When God sent Jesus to be born in a manger, to an unwed mother and a homeless carpenter, he set up for all of time that Jesus lived in the real world, not a fantasized picture of what life looked like.

When God sent Jesus, he reminded us that Immanuel, which means “God with us,” isn’t just a cute bumper sticker, it’s the reminder that God made himself like us and with us to understand what life is really like for us.

God wasn’t willing to let people say, “well, you don’t know what it’s like!”

God sent Jesus into a world of people who were seeking something, anything, to hold onto to show us that we are not alone, that God is here, and that God wants to be with us. Littered through the Scriptures are reminders:

The times that Jesus asks his audience, whether it’s an individual or a group, “what do you want me to do for you?”

The offering up of his body and blood on the cross, after sharing the Last Supper, when he says, “this is my body which is given for you” (Luke 22:19).

The reminders from the apostle Paul that “if God is for us, who can be against us? (Romans 8:31)”

Too often, we come to church and Christmas, and we’re expecting the wrong thing.
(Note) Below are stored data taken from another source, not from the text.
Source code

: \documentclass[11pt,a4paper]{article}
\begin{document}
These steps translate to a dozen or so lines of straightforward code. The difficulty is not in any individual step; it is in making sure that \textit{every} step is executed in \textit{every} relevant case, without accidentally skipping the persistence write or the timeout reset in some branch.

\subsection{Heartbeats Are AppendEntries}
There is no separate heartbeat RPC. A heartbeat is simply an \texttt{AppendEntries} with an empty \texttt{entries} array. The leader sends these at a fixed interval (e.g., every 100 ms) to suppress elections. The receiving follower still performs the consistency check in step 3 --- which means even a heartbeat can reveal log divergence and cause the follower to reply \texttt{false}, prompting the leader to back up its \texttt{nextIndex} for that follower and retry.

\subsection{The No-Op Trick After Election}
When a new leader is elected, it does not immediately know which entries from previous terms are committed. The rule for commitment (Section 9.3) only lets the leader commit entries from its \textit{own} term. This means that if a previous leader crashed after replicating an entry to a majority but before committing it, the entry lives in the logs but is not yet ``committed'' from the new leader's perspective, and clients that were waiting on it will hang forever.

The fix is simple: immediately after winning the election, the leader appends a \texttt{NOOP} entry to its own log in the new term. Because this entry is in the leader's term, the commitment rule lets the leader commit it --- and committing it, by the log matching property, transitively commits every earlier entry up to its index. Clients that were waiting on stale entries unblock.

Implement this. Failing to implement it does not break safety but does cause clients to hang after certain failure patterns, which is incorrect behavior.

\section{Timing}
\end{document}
We’re seeking temporary happiness or immediate financial security that seem to wear off before the Super Bowl; we’re looking for love and peace of mind in all the wrong places, like failed relationships and jobs we don’t really like. We’re not changing the things that matter but pursuing a difference by running after the wrong things.

And then the wise men show up, strangers in a strange land, who realize there’s something different here.
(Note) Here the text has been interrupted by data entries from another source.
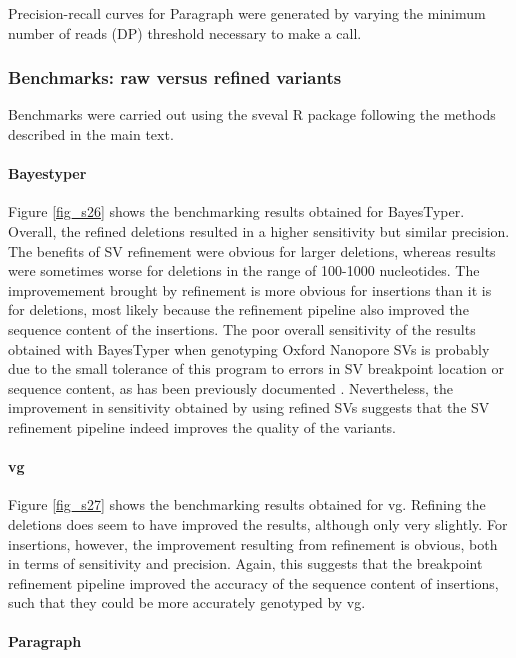 \documentclass[12pt]{article}
\begin{document}
Precision-recall curves for Paragraph were generated by varying the minimum number of reads (DP) threshold necessary to make a call.

\subsubsection{Benchmarks: raw versus refined variants}

Benchmarks were carried out using the sveval R package \citep[][\url{https://github.com/jmonlong/sveval}]{vg} following the methods described in the main text.

\paragraph{Bayestyper}

Figure \ref{fig_s26} shows the benchmarking results obtained for BayesTyper.
Overall, the refined deletions resulted in a higher sensitivity but similar precision. 
The benefits of SV refinement were obvious for larger deletions, whereas results were sometimes worse for deletions in the range of 100-1000 nucleotides.
The improvemement brought by refinement is more obvious for insertions than it is for deletions, most likely because the refinement pipeline also improved the sequence content of the insertions.
The poor overall sensitivity of the results obtained with BayesTyper when genotyping Oxford Nanopore SVs is probably due to the small tolerance of this program to errors in SV breakpoint location or sequence content, as has been previously documented \citep{vg}.
Nevertheless, the improvement in sensitivity obtained by using refined SVs suggests that the SV refinement pipeline indeed improves the quality of the variants.

\paragraph{vg}

Figure \ref{fig_s27} shows the benchmarking results obtained for vg.
Refining the deletions does seem to have improved the results, although only very slightly.
For insertions, however, the improvement resulting from refinement is obvious, both in terms of sensitivity and precision.
Again, this suggests that the breakpoint refinement pipeline improved the accuracy of the sequence content of insertions, such that they could be more accurately genotyped by vg.

\paragraph{Paragraph}
\end{document}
Sometimes, we have to recognize that what we’ve been looking for isn’t what we’ll find, but that it’s better. That the unexpected is actually exactly what we need.

We can either be the wise men or we can be Herods, we can be Scrooge or Bob Cratchit. We can be full of wonder and pursuit and purpose, or we can be stuck on ourselves, and our fears, lusts, and expectations. We can strive for the sacred or be stuck in the mundane. It’s not a pretty contrast, is it?

I encourage you to reflect on the story of Jesus’ birth. Maybe you’ve heard it a million times and it feels like the same old trite story. Maybe tonight is the first time you’ve heard about the baby Jesus in context. Either way, hear the good news:

The God who created the world, created a unique you for a unique purpose. Because we don’t always do what we should, we find ourselves separated from God and from who we are meant to be. Because God loves us so much, he sent his one and only Son to live our life, to teach us a better way, and to die on the cross so that all the things we shouldn’t have done are dead and gone. And we can be who we were meant to be, uniquely, as a blessing to others in relationship with God.

Somehow, the wise men figured out that their lives were different, that they met the sacred in the life of this young child. And they worshipped. We worship a lot of things, like money, and power, and beauty, and fame. We worship ourselves and put what we need high above everyone else. We worship getting by and getting ahead, instead of recognizing that the great God of the universe wants us to see ourselves as we really are.

Like a child. Like his child.

And he wants us to love him like a child loves a parent or grandparent, and knows that it is loved in return.

You matter to God. You are loved, redeemed, cleaned up, turned around, picked up, tested, saved, made whole, put right, and FORGIVEN.

All because of the sacred in the little child that the wise men went searching for. All because God wanted love to grow between you and him.

I don’t know what you came seeking tonight, but I hope you find more than you expected. I hope that you recognize, like the folks on the Westjet flight, that there’s more in store for you than you can imagine. That God wants to love you and make you whole, and give you what you need, right now.

This Christmas, I hope you recognize the path that God has called you to, the stars God puts in your life to follow. I hope that you can see in the midst of the turmoil you find yourself in, in whatever darkness you see in the world, that the light still shines.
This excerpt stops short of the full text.